[Record set — start]

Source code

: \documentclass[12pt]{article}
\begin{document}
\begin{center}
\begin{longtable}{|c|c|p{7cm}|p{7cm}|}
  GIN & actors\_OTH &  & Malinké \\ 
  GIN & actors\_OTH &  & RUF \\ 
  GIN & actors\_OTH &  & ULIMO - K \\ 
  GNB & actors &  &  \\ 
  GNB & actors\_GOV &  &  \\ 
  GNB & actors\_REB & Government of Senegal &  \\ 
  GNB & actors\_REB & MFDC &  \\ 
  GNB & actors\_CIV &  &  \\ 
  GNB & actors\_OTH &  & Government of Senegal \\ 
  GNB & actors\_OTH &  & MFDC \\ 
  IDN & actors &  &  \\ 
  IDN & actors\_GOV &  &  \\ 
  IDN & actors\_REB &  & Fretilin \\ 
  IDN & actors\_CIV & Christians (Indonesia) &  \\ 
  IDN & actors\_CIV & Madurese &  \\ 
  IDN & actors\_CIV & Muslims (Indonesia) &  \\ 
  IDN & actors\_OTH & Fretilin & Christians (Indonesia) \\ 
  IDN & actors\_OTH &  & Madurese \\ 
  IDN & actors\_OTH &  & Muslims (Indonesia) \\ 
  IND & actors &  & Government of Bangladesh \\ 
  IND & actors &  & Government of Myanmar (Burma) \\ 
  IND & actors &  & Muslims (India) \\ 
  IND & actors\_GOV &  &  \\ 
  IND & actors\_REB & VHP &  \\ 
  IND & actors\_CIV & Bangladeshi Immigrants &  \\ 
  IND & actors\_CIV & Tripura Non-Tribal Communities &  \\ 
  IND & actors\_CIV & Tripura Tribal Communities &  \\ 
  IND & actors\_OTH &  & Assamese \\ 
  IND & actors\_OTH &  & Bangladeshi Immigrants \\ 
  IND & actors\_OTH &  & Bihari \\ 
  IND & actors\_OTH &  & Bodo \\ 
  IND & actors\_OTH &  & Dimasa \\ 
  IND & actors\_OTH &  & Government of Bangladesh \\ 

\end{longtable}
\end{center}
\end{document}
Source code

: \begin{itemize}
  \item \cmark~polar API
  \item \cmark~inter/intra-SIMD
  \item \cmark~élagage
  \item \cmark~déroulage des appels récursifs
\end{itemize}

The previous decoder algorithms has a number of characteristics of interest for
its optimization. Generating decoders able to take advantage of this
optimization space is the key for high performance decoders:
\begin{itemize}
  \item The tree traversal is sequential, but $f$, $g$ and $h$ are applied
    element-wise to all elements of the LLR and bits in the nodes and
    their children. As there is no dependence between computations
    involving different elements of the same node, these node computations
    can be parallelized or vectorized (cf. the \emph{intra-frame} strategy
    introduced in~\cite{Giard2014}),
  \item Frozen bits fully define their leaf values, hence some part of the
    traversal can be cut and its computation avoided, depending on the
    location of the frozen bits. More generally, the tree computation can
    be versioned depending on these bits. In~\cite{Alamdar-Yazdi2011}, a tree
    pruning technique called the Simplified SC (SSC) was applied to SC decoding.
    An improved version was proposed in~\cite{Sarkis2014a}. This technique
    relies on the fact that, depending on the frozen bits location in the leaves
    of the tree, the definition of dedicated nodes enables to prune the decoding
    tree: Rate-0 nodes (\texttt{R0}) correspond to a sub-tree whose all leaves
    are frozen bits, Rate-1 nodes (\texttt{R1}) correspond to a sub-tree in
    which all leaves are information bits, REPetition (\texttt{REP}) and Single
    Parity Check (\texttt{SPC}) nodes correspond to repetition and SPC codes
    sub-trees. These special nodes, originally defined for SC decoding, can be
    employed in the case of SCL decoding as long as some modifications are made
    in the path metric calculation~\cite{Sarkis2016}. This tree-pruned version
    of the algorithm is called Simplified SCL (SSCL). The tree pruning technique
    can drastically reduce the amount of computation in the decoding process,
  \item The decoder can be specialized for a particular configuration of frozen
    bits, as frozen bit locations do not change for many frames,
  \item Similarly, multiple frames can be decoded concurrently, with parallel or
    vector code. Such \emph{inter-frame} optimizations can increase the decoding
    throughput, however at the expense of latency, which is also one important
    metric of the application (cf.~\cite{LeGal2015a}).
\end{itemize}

[Record set — finish]

▶ [Task to carry out]:
Repeat the data in its entirety, word for word.

▶ [Answer to the problem]:
Source code

: \documentclass[12pt]{article}
\begin{document}
\begin{center}
\begin{longtable}{|c|c|p{7cm}|p{7cm}|}
  GIN & actors\_OTH &  & Malinké \\ 
  GIN & actors\_OTH &  & RUF \\ 
  GIN & actors\_OTH &  & ULIMO - K \\ 
  GNB & actors &  &  \\ 
  GNB & actors\_GOV &  &  \\ 
  GNB & actors\_REB & Government of Senegal &  \\ 
  GNB & actors\_REB & MFDC &  \\ 
  GNB & actors\_CIV &  &  \\ 
  GNB & actors\_OTH &  & Government of Senegal \\ 
  GNB & actors\_OTH &  & MFDC \\ 
  IDN & actors &  &  \\ 
  IDN & actors\_GOV &  &  \\ 
  IDN & actors\_REB &  & Fretilin \\ 
  IDN & actors\_CIV & Christians (Indonesia) &  \\ 
  IDN & actors\_CIV & Madurese &  \\ 
  IDN & actors\_CIV & Muslims (Indonesia) &  \\ 
  IDN & actors\_OTH & Fretilin & Christians (Indonesia) \\ 
  IDN & actors\_OTH &  & Madurese \\ 
  IDN & actors\_OTH &  & Muslims (Indonesia) \\ 
  IND & actors &  & Government of Bangladesh \\ 
  IND & actors &  & Government of Myanmar (Burma) \\ 
  IND & actors &  & Muslims (India) \\ 
  IND & actors\_GOV &  &  \\ 
  IND & actors\_REB & VHP &  \\ 
  IND & actors\_CIV & Bangladeshi Immigrants &  \\ 
  IND & actors\_CIV & Tripura Non-Tribal Communities &  \\ 
  IND & actors\_CIV & Tripura Tribal Communities &  \\ 
  IND & actors\_OTH &  & Assamese \\ 
  IND & actors\_OTH &  & Bangladeshi Immigrants \\ 
  IND & actors\_OTH &  & Bihari \\ 
  IND & actors\_OTH &  & Bodo \\ 
  IND & actors\_OTH &  & Dimasa \\ 
  IND & actors\_OTH &  & Government of Bangladesh \\ 

\end{longtable}
\end{center}
\end{document}
Source code

: \begin{itemize}
  \item \cmark~polar API
  \item \cmark~inter/intra-SIMD
  \item \cmark~élagage
  \item \cmark~déroulage des appels récursifs
\end{itemize}

The previous decoder algorithms has a number of characteristics of interest for
its optimization. Generating decoders able to take advantage of this
optimization space is the key for high performance decoders:
\begin{itemize}
  \item The tree traversal is sequential, but $f$, $g$ and $h$ are applied
    element-wise to all elements of the LLR and bits in the nodes and
    their children. As there is no dependence between computations
    involving different elements of the same node, these node computations
    can be parallelized or vectorized (cf. the \emph{intra-frame} strategy
    introduced in~\cite{Giard2014}),
  \item Frozen bits fully define their leaf values, hence some part of the
    traversal can be cut and its computation avoided, depending on the
    location of the frozen bits. More generally, the tree computation can
    be versioned depending on these bits. In~\cite{Alamdar-Yazdi2011}, a tree
    pruning technique called the Simplified SC (SSC) was applied to SC decoding.
    An improved version was proposed in~\cite{Sarkis2014a}. This technique
    relies on the fact that, depending on the frozen bits location in the leaves
    of the tree, the definition of dedicated nodes enables to prune the decoding
    tree: Rate-0 nodes (\texttt{R0}) correspond to a sub-tree whose all leaves
    are frozen bits, Rate-1 nodes (\texttt{R1}) correspond to a sub-tree in
    which all leaves are information bits, REPetition (\texttt{REP}) and Single
    Parity Check (\texttt{SPC}) nodes correspond to repetition and SPC codes
    sub-trees. These special nodes, originally defined for SC decoding, can be
    employed in the case of SCL decoding as long as some modifications are made
    in the path metric calculation~\cite{Sarkis2016}. This tree-pruned version
    of the algorithm is called Simplified SCL (SSCL). The tree pruning technique
    can drastically reduce the amount of computation in the decoding process,
  \item The decoder can be specialized for a particular configuration of frozen
    bits, as frozen bit locations do not change for many frames,
  \item Similarly, multiple frames can be decoded concurrently, with parallel or
    vector code. Such \emph{inter-frame} optimizations can increase the decoding
    throughput, however at the expense of latency, which is also one important
    metric of the application (cf.~\cite{LeGal2015a}).
\end{itemize}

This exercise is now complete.